TASK DATA START
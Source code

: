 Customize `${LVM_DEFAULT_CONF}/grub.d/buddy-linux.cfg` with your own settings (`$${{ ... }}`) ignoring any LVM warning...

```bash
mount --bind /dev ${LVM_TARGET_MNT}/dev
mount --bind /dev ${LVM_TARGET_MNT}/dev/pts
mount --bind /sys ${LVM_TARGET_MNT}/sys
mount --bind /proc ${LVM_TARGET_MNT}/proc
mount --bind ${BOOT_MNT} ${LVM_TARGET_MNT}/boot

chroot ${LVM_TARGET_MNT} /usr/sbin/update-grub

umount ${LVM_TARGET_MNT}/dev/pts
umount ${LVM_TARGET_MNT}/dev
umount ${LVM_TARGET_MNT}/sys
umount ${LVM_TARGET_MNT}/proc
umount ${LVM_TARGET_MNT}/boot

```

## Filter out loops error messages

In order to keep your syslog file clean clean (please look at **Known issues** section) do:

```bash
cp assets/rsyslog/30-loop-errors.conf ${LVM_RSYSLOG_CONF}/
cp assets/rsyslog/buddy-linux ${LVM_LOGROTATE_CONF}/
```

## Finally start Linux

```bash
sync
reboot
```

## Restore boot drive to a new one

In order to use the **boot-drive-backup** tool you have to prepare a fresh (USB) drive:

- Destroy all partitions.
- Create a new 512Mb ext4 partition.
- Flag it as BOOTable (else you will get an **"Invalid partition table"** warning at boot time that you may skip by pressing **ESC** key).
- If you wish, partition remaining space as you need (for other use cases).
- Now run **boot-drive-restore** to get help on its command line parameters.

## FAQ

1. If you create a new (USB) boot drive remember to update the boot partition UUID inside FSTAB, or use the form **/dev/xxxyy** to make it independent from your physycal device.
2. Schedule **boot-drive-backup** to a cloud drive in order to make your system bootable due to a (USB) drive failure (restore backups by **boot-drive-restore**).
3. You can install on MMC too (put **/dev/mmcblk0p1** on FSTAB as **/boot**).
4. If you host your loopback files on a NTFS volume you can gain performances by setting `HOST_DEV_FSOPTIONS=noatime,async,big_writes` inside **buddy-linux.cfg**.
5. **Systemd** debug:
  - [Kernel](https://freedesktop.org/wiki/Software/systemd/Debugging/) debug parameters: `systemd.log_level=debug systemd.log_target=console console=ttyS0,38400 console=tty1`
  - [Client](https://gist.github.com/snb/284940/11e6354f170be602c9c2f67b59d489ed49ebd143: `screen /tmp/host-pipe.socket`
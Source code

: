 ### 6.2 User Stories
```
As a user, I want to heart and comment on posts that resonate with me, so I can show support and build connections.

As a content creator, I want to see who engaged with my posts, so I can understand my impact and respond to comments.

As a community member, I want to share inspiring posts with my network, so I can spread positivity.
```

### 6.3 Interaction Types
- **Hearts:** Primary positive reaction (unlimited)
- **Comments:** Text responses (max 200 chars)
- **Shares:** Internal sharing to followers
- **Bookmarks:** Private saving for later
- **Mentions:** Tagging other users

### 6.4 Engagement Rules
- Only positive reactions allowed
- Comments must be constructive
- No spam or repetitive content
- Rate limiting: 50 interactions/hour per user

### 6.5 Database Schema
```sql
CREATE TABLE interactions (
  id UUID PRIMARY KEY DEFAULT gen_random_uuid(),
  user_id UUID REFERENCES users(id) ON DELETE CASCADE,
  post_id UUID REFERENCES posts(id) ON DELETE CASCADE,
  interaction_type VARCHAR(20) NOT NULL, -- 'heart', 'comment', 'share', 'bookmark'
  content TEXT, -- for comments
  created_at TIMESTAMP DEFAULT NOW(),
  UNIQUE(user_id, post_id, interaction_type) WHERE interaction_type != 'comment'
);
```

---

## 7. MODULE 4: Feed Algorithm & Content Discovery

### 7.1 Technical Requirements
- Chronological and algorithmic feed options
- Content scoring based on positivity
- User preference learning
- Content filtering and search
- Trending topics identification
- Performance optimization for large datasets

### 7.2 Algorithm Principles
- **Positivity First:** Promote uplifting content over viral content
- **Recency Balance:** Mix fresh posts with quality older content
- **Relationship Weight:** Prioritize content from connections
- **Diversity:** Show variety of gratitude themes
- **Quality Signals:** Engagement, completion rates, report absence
TASK DATA END
**THE PROBLEM**
Whenever a line in the data above contains the word "from", include it in the tally, and report only the final number.

**ANSWER FOR THE TASK**
2